START DATA FOR THIS TASK

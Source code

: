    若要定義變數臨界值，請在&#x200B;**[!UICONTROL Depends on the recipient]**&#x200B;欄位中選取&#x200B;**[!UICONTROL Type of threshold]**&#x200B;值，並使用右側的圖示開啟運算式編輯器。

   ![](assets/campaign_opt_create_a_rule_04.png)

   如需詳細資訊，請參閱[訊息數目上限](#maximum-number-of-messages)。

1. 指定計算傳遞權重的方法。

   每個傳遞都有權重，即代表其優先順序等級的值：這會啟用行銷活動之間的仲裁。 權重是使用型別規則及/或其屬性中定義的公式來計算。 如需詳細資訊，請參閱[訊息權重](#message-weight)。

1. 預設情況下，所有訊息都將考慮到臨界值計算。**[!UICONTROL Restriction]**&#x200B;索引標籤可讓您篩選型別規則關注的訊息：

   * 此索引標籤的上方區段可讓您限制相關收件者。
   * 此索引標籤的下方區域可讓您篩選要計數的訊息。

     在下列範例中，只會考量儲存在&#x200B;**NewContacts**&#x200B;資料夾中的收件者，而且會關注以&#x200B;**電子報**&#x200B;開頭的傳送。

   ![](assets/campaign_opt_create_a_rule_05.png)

END DATA FOR THIS TASK
START DATA FOR THIS TASK

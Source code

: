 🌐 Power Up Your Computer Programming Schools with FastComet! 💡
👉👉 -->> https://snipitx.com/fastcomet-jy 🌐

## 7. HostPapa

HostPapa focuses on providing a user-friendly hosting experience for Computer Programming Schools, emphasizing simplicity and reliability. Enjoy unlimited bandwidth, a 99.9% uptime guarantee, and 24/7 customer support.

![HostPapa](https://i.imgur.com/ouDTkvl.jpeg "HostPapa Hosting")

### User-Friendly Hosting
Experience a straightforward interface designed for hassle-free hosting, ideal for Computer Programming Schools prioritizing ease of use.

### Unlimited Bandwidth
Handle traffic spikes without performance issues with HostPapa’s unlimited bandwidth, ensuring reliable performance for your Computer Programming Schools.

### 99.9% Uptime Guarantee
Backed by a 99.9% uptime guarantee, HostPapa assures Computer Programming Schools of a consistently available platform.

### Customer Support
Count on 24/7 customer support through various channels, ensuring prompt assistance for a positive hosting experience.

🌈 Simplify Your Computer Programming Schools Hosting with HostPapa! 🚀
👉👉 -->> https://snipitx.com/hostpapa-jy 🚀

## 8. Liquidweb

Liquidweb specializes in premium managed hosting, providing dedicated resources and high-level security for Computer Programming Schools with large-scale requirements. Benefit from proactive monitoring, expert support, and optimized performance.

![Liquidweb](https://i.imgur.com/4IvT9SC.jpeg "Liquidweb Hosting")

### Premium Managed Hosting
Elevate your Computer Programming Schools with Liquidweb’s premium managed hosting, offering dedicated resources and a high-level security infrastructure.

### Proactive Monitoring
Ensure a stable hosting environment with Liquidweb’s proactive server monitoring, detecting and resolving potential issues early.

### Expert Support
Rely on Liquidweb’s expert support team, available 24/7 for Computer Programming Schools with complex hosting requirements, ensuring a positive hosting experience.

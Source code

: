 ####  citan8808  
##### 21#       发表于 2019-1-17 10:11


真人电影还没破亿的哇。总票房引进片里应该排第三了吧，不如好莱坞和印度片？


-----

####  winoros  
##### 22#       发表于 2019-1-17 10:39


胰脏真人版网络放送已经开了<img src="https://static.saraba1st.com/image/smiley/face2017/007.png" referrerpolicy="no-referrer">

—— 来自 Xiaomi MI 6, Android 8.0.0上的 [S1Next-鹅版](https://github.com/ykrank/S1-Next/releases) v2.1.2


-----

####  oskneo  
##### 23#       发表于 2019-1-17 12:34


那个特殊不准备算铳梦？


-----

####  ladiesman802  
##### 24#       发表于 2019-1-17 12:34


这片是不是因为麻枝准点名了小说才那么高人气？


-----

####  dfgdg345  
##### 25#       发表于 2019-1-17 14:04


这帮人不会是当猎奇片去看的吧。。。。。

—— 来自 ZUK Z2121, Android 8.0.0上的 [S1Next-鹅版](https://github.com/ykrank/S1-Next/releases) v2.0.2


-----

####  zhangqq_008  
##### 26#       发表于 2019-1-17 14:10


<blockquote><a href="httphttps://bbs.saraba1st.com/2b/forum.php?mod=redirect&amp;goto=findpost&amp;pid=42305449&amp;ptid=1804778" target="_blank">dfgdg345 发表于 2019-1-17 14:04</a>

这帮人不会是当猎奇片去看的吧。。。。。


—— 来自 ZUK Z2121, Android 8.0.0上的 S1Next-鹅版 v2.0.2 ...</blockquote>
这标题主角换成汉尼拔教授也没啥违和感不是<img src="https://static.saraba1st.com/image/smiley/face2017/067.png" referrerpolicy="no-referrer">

END DATA FOR THIS TASK
START DATA FOR THIS TASK

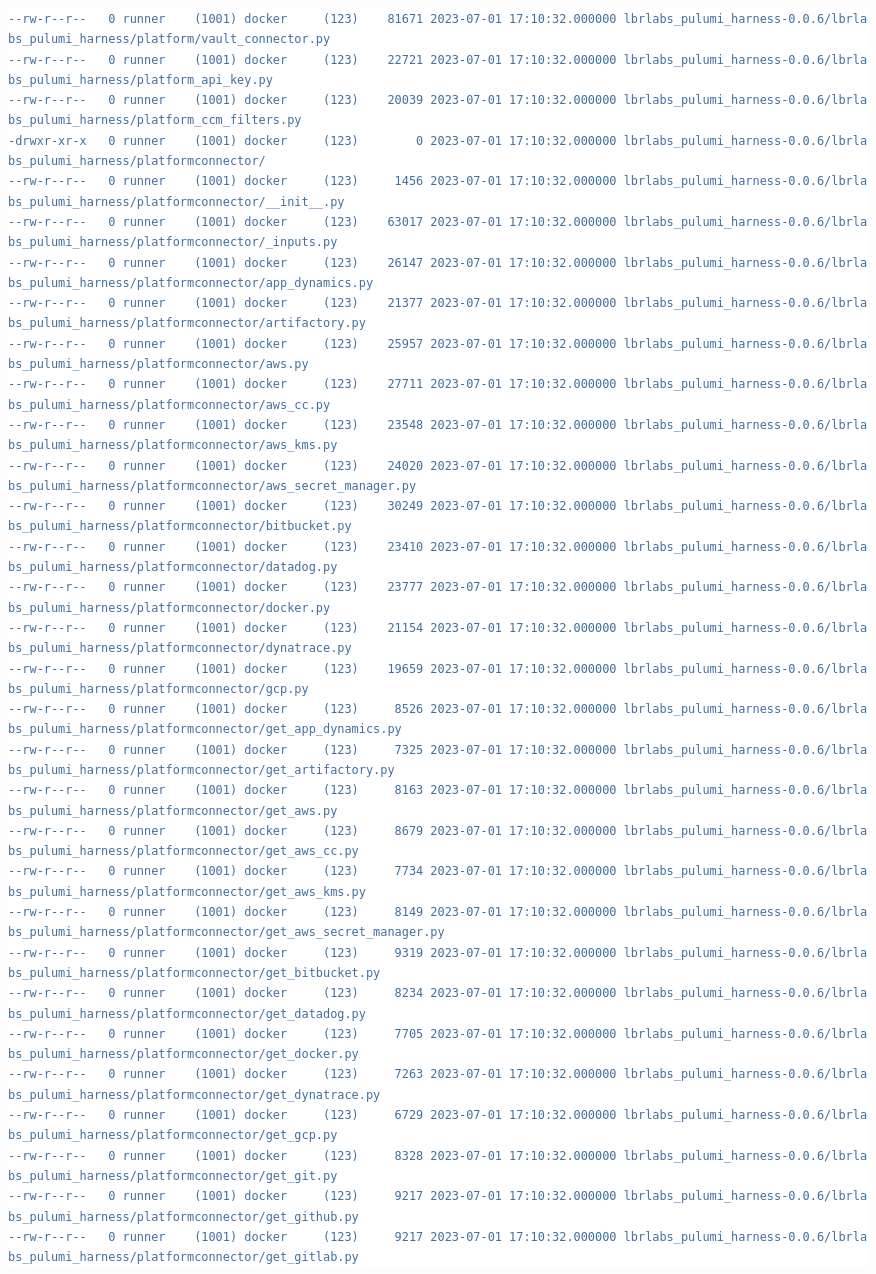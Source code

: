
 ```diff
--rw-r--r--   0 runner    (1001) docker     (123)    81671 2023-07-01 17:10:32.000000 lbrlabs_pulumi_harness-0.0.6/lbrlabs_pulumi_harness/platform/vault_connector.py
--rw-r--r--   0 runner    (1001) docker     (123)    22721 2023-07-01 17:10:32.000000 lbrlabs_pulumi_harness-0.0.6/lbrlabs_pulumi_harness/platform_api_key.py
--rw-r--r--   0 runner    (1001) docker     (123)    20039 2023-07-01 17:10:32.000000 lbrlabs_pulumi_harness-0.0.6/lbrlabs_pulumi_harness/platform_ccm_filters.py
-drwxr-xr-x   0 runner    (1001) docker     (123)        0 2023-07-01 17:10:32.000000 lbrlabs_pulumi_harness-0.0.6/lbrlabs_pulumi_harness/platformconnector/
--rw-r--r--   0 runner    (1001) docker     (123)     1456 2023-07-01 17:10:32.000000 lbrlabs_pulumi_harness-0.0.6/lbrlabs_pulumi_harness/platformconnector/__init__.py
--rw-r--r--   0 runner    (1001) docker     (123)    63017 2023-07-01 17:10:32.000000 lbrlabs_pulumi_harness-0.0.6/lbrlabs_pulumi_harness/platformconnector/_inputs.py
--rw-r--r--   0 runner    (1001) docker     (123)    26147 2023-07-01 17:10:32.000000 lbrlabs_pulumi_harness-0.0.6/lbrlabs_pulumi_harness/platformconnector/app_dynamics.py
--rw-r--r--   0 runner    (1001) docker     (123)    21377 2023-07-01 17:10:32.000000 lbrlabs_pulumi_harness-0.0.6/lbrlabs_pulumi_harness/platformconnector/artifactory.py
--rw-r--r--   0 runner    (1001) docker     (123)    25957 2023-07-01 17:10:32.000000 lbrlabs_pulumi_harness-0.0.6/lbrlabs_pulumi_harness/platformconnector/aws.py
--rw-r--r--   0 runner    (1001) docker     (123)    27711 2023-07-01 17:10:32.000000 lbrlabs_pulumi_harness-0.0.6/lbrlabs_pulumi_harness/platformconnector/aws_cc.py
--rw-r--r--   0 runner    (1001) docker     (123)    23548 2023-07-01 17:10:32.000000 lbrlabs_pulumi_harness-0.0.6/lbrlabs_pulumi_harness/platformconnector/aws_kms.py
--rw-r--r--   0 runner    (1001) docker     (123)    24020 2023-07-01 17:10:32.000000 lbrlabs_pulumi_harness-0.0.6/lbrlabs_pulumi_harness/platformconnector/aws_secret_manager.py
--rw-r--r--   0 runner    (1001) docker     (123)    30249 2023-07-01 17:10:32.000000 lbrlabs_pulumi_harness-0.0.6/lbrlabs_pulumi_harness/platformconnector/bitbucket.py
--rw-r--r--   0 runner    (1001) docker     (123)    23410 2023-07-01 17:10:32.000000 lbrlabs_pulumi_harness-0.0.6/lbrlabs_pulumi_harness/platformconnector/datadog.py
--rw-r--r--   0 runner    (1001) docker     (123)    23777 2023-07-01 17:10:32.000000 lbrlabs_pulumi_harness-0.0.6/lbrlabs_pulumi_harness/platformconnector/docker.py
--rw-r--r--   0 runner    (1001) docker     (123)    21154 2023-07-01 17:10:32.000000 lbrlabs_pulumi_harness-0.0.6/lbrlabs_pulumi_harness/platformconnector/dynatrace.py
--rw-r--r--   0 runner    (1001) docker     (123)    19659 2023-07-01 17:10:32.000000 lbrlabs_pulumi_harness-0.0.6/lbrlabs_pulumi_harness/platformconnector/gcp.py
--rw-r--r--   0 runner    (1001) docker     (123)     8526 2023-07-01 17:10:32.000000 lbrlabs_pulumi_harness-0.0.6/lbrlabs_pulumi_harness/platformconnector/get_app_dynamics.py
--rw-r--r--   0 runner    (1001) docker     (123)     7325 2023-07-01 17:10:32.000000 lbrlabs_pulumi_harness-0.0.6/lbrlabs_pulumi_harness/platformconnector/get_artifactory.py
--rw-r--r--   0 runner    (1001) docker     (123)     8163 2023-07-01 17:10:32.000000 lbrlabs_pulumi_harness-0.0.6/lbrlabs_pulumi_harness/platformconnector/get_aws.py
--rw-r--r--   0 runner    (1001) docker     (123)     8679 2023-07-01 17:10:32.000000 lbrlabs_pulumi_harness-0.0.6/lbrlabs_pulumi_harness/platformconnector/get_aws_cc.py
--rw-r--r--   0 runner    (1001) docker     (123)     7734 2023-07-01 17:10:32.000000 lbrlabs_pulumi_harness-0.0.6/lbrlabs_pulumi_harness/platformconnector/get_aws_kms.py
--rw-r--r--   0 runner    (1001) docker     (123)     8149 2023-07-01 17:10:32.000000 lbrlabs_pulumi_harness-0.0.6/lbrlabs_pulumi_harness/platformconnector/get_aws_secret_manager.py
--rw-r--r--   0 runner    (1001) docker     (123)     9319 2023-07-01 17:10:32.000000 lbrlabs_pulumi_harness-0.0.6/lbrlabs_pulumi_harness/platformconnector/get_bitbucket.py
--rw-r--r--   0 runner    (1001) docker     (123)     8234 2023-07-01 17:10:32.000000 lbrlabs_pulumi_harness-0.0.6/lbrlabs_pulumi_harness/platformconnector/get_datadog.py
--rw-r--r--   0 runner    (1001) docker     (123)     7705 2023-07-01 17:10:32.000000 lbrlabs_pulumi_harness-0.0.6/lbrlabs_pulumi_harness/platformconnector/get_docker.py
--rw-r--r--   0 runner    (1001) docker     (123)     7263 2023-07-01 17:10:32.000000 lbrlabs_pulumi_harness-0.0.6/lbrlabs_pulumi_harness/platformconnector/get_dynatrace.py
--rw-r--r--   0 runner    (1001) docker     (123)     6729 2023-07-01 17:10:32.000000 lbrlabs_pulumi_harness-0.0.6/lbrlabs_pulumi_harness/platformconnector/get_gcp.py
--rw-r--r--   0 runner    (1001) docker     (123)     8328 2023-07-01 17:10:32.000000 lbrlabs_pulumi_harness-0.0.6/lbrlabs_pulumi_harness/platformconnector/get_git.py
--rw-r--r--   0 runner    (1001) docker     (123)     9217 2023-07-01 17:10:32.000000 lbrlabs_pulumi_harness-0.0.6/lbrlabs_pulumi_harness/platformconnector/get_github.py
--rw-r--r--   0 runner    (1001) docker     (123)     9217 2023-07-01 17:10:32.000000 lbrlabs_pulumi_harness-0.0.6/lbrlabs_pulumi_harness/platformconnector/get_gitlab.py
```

END DATA FOR THIS TASK

ACTIVITY:
Count lines above containing "positive" and report only the total.

YOUR RESPONSE:
2